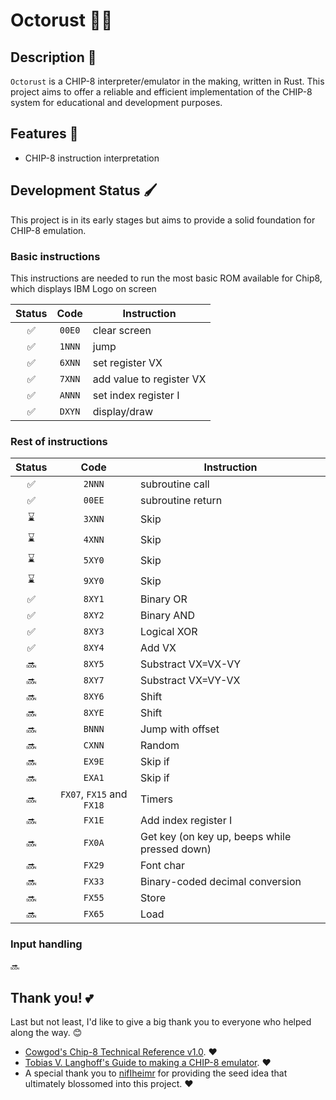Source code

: # Octorust 👾🦀
 
## Description 🧬

`Octorust` is a CHIP-8 interpreter/emulator in the making, written in Rust. This project aims to offer a reliable and efficient implementation of the CHIP-8 system for educational and development purposes.

## Features 💫

- CHIP-8 instruction interpretation

## Development Status 🖌️

This project is in its early stages but aims to provide a solid foundation for CHIP-8 emulation.

### Basic instructions

This instructions are needed to run the most basic ROM available for Chip8, which displays IBM Logo on screen

  | Status   | Code   | Instruction |
  |:--------:|:------:|-------------| 
  | ✅       | `00E0` | clear screen |
  | ✅       | `1NNN` | jump |
  | ✅       | `6XNN` | set register VX |
  | ✅       | `7XNN` | add value to register VX |
  | ✅       | `ANNN` | set index register I
  | ✅       | `DXYN` | display/draw
  
### Rest of instructions
  | Status    | Code   | Instruction |
  |:---------:|:------:|-------------| 
  | ✅        | `2NNN` | subroutine call |
  | ✅        | `00EE` | subroutine return |
  |⌛         |`3XNN`| Skip
  |⌛         |`4XNN`| Skip
  |⌛         |`5XY0`| Skip
  |⌛         |`9XY0`| Skip
  |✅         |`8XY1`| Binary OR
  |✅         |`8XY2`| Binary AND
  |✅         |`8XY3`| Logical XOR
  |✅         |`8XY4`| Add VX
  |🔜         |`8XY5`| Substract VX=VX-VY
  |🔜         |`8XY7`| Substract VX=VY-VX
  |🔜         |`8XY6`| Shift
  |🔜         |`8XYE`| Shift
  |🔜         |`BNNN`| Jump with offset
  |🔜         |`CXNN`| Random
  |🔜         |`EX9E`| Skip if
  |🔜         |`EXA1`| Skip if
  |🔜         |`FX07`, `FX15` and `FX18`| Timers
  |🔜         |`FX1E`| Add index register I
  |🔜         |`FX0A`| Get key (on key up, beeps while pressed down)
  |🔜         |`FX29`| Font char
  |🔜         |`FX33`| Binary-coded decimal conversion
  |🔜         |`FX55`| Store
  |🔜         |`FX65`| Load

### Input handling
  🔜

## Thank you! 💕

Last but not least, I'd like to give a big thank you to everyone who helped along the way. 😊

- [Cowgod's Chip-8 Technical Reference v1.0](http://devernay.free.fr/hacks/chip8/C8TECH10.HTM). ❤️
- [Tobias V. Langhoff's Guide to making a CHIP-8 emulator](https://tobiasvl.github.io/blog/write-a-chip-8-emulator/). ❤️
- A special thank you to [nifIheimr](https://github.com/nifIheimr) for providing the seed idea that ultimately blossomed into this project. ❤️

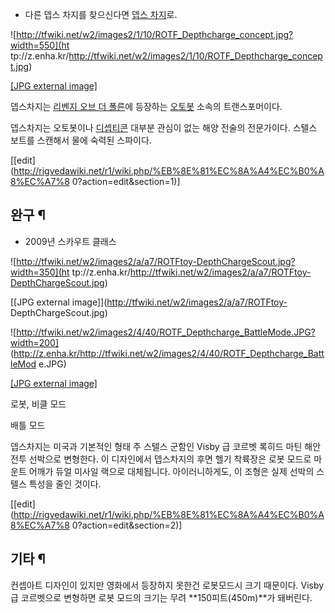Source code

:   * 다른 뎁스 차지를 찾으신다면 [뎁스 차지](%EB%8E%81%EC%8A%A4%20%EC%B0%A8%EC%A7%80.md)로.  

![http://tfwiki.net/w2/images2/1/10/ROTF_Depthcharge_concept.jpg?width=550](ht
tp://z.enha.kr/http://tfwiki.net/w2/images2/1/10/ROTF_Depthcharge_concept.jpg)

[[JPG external
image]](http://tfwiki.net/w2/images2/1/10/ROTF_Depthcharge_concept.jpg)

뎁스차지는 [리벤지 오브 더 폴른](%EB%A6%AC%EB%B2%A4%EC%A7%80%20%EC%98%A4%EB%B8%8C%20%EB%8D%94%20%ED%8F%B4%EB%A5%B8.md)에 등장하는 [오토봇](%EC%98%A4%ED%86%A0%EB%B4%87.md)
소속의 트랜스포머이다.

뎁스차지는 오토봇이나 [디셉티콘](%EB%94%94%EC%85%89%ED%8B%B0%EC%BD%98.md) 대부분 관심이 없는 해양
전술의 전문가이다. 스텔스 보트를 스캔해서 물에 숙력된 스파이다.

[[edit](http://rigvedawiki.net/r1/wiki.php/%EB%8E%81%EC%8A%A4%EC%B0%A8%EC%A7%8
0?action=edit&section=1)]

## 완구 ¶

  * 2009년 스카우트 클래스  

![http://tfwiki.net/w2/images2/a/a7/ROTFtoy-DepthChargeScout.jpg?width=350](ht
tp://z.enha.kr/http://tfwiki.net/w2/images2/a/a7/ROTFtoy-DepthChargeScout.jpg)

[[JPG external image]](http://tfwiki.net/w2/images2/a/a7/ROTFtoy-
DepthChargeScout.jpg)

![http://tfwiki.net/w2/images2/4/40/ROTF_Depthcharge_BattleMode.JPG?width=200]
(http://z.enha.kr/http://tfwiki.net/w2/images2/4/40/ROTF_Depthcharge_BattleMod
e.JPG)

[[JPG external
image]](http://tfwiki.net/w2/images2/4/40/ROTF_Depthcharge_BattleMode.JPG)

로봇, 비클 모드

배틀 모드

뎁스차지는 미국과 기본적인 형태 주 스텔스 군함인 Visby 급 코르벳 록히드 마틴 해안 전투 선박으로 변형한다. 이 디자인에서 뎁스차지의
후면 헬기 착륙장은 로봇 모드로 마운트 어깨가 듀얼 미사일 랙으로 대체됩니다. 아이러니하게도, 이 조형은 실제 선박의 스텔스 특성을 줄인
것이다.

[[edit](http://rigvedawiki.net/r1/wiki.php/%EB%8E%81%EC%8A%A4%EC%B0%A8%EC%A7%8
0?action=edit&section=2)]

## 기타 ¶

컨셉아트 디자인이 있지만 영화에서 등장하지 못한건 로봇모드시 크기 때문이다. Visby 급 코르벳으로 변형하면 로봇 모드의 크기는 무려
**150피트(450m)**가 돼버린다.

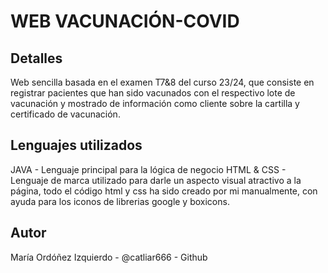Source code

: # WEB VACUNACIÓN-COVID

## Detalles
Web sencilla basada en el examen T7&8 del curso 23/24, que consiste en registrar pacientes que han sido vacunados con el respectivo lote de vacunación
y mostrado de información como cliente sobre la cartilla y certificado de vacunación.

## Lenguajes utilizados
JAVA - Lenguaje principal para la lógica de negocio
HTML & CSS - Lenguaje de marca utilizado para darle un aspecto visual atractivo a la página, todo el código html y css
ha sido creado por mi manualmente, con ayuda para los iconos de librerias google y boxicons.


## Autor
María Ordóñez Izquierdo - @catliar666 - Github
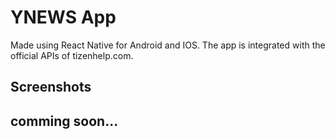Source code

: # YNEWS App

Made using React Native for Android and IOS. The app is integrated with the official APIs of tizenhelp.com.

## Screenshots

## comming soon...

◆ **WHAT YOU WILL DO**:
Identify every line above that includes the word "https", and show those lines.

◆ **OUTPUT FOR THIS EXERCISE**:
- [Tobias V. Langhoff's Guide to making a CHIP-8 emulator](https://tobiasvl.github.io/blog/write-a-chip-8-emulator/). ❤️
- A special thank you to [nifIheimr](https://github.com/nifIheimr) for providing the seed idea that ultimately blossomed into this project. ❤️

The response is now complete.